Bisnis.com, JAKARTA - Menteri Koordinator Bidang Kemaritiman dan Investasi (Menko Marves) RI, Luhut Binsar Pandjaitan optimistis Indonesia bakal menjadi produsen baterai litium pada 2025.
Dia mengatakan, dalam dua atau tiga tahun berselang Indonesia juga akan menjadi pemain utama dalam rantai pasok baterai kendaraan listrik.
"Di depan para top business leaders Indonesia dan juga Asia yang hadir, saya sampaikan bahwa pada tahun 2025, kami akan mampu memproduksi baterai lithium sendiri. Sehingga kita akan menjadi produsen baterai lithium terbesar ketiga di dunia pada tahun 2027 atau 2028 nanti," tulisnya dalam akun @luhut.pandjaitan, Sabtu (18/3/2023).
Ucapannya itu didasari data yang menunjukkan Indonesia mempunyai investasi senilai US$31,9 miliar atau Rp490 triliun (kurs Rp15.374).
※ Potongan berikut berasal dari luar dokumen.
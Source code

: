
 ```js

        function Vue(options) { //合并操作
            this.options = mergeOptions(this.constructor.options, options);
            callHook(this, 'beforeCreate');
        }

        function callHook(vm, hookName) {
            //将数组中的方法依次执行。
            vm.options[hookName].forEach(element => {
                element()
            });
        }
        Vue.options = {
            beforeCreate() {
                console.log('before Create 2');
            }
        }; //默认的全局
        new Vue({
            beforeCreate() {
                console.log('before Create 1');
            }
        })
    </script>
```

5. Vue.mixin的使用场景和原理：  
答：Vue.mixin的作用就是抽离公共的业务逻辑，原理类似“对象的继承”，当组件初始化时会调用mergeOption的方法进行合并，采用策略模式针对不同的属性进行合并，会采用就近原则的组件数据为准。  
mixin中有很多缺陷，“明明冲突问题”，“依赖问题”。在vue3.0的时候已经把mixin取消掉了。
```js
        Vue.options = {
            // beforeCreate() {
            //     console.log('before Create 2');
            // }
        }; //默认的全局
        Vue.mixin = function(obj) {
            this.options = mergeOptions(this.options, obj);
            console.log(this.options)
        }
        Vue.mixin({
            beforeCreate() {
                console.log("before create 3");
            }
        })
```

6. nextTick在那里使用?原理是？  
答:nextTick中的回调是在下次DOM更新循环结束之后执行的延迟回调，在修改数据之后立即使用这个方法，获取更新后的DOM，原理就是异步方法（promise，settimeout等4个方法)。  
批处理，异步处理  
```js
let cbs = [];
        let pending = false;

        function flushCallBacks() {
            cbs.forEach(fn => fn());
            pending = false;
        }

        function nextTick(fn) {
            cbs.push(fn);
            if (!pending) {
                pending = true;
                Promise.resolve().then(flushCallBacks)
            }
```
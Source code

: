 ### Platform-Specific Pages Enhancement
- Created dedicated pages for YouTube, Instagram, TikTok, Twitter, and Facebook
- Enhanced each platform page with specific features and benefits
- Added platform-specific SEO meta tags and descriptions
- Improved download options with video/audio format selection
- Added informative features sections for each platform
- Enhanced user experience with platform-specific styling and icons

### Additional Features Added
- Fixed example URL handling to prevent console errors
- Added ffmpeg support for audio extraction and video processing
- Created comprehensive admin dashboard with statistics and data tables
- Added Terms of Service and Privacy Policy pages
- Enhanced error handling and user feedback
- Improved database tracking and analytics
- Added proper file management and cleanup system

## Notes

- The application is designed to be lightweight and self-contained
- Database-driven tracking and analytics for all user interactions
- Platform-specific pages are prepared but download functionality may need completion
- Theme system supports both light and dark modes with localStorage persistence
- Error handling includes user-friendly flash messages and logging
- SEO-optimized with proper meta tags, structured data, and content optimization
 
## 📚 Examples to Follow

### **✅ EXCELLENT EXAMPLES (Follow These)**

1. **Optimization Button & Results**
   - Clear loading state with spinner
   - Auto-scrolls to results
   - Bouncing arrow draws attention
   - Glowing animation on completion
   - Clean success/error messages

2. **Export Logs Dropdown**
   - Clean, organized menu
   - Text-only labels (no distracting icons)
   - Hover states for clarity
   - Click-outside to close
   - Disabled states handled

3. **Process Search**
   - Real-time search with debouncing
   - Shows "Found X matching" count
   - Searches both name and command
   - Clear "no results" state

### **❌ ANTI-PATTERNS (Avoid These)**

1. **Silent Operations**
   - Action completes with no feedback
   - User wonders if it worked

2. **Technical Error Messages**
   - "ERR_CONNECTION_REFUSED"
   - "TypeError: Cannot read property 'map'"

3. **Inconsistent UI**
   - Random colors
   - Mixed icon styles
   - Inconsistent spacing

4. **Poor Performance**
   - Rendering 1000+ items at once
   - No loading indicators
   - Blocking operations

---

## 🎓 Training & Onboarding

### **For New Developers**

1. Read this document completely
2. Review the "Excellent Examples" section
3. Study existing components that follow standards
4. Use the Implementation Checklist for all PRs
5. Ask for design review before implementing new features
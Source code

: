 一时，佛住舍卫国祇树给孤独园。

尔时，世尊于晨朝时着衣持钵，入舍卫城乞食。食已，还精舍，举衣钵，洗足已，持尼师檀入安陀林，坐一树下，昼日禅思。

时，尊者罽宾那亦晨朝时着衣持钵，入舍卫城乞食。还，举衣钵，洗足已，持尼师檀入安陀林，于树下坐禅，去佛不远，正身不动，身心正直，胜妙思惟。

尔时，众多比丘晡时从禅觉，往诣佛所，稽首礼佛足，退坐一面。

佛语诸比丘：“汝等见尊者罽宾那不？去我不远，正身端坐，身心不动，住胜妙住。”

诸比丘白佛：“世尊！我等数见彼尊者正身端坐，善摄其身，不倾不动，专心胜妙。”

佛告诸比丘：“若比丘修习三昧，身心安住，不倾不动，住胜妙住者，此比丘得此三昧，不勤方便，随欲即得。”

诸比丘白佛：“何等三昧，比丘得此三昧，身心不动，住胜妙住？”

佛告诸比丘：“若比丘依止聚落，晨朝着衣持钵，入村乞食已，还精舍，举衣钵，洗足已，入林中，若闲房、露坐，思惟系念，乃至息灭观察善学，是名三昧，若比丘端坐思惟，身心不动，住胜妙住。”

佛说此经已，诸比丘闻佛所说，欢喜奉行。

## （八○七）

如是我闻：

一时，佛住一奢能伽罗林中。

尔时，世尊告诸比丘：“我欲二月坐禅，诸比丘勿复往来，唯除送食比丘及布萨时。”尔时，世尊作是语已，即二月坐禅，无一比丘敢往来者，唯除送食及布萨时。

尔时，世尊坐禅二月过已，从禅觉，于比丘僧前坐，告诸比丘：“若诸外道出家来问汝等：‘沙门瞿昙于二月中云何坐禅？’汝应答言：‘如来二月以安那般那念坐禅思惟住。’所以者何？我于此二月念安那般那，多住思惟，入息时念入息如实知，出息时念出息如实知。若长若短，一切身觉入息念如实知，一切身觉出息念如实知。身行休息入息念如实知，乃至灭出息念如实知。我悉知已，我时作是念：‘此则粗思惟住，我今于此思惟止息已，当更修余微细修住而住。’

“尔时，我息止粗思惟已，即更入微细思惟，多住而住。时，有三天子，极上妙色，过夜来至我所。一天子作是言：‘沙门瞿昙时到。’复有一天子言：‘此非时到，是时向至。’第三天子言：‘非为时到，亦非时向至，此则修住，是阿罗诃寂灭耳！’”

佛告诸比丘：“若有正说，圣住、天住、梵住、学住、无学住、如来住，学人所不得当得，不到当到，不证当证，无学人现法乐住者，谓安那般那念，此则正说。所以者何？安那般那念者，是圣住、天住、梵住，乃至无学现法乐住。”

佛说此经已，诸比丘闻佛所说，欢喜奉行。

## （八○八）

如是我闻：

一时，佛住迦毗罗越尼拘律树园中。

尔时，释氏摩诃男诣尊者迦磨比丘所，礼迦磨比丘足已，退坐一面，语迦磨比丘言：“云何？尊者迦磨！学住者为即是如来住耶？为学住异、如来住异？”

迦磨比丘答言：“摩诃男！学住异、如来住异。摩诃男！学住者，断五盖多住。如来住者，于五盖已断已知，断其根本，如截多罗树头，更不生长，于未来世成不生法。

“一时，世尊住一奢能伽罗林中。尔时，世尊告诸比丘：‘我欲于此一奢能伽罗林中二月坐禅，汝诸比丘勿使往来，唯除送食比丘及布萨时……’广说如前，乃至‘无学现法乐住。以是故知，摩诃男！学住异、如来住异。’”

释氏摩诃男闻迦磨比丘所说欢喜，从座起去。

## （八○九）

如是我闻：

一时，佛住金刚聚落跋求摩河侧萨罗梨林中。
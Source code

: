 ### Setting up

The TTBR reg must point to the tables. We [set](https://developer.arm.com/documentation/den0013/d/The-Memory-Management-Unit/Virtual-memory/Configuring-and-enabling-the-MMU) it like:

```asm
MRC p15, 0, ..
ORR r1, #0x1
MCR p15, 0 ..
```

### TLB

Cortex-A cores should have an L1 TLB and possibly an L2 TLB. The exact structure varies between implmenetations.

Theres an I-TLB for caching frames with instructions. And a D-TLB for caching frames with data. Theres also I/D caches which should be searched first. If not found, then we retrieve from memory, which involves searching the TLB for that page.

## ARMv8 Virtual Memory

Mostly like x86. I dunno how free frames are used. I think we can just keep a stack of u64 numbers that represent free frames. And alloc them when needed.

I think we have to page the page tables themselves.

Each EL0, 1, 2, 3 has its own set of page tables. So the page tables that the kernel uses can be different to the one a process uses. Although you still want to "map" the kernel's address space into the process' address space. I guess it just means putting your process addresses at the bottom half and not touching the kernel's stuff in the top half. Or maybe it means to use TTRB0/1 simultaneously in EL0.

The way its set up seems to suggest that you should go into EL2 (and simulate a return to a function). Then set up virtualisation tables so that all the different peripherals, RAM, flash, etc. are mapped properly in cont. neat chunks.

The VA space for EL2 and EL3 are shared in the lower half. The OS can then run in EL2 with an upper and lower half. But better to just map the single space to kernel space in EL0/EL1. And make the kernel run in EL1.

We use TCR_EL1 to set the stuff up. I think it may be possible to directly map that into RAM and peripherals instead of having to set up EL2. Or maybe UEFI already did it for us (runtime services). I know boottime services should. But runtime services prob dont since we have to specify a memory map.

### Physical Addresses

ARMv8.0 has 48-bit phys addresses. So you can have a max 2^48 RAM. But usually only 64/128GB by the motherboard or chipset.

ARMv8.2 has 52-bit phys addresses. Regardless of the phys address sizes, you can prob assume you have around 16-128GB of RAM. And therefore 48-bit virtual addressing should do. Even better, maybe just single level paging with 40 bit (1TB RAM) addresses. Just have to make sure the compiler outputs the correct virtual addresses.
Gelontoran dana itu akan digunakan untuk pengembangan rantai pasok industri baterai hingga 2026.
Tak hanya itu, kata Luhut, Indonesia juga berhasil menarik investasi asing tahun lalu sebesar Rp45,6 miliar atau sekitar Rp710 triliun pada tahun lalu, jumlah tersebut juga diklaim sebagai rekor tertinggi sejak tahun 2000.
"Ditambah lagi nilai ekspor industri nikel kami mencapai US$33,8miliar pada tahun 2022, di mana US$ 14,3 miliar dihasilkan dari ekspor besi dan baja. Keberhasilan ini terwujud karena keteguhan Presiden @jokowi untuk tetap melanjutkan kebijakan hilirisasi industri dalam mengolah "raw material" di dalam negeri untuk nilai tambah yang lebih tinggi,"tambahnya.
Baca Juga
Lebih lanjut, Luhut menyampaikan pencapaian tersebut kepada lembaga keuangan internasional atau IMF untuk membuktikan bahwa Indonesia saat ini tidak bisa dipandang sebelah mata. Singkatnya, Indonesia sudah menumbuhkan kemandirian yang cukup pesat.
Mulai dari yang tadinya hanya mengekspor bahan mentah seperti bijih nikel, namun kini Indonesia sudah bisa mengekspor besi dan baja. Nantinya, disusul oleh bahan tambang lain seperti timah, bauksit, tembaga, dan lainnya.
"Perubahan besar ini harus dilihat oleh negara-negara maju. This is their problem. Selalu melihat negara berkembang seperti Indonesia adalah negara yang mereka tahu dua puluh atau lima belas tahun yang lalu. Dengan memberlakukan larangan ekspor nikel, kita mempunyai kekuatan untuk menghasilkan energi hijau yang sudah kita cita-citakan sejak lama," pungkasnya.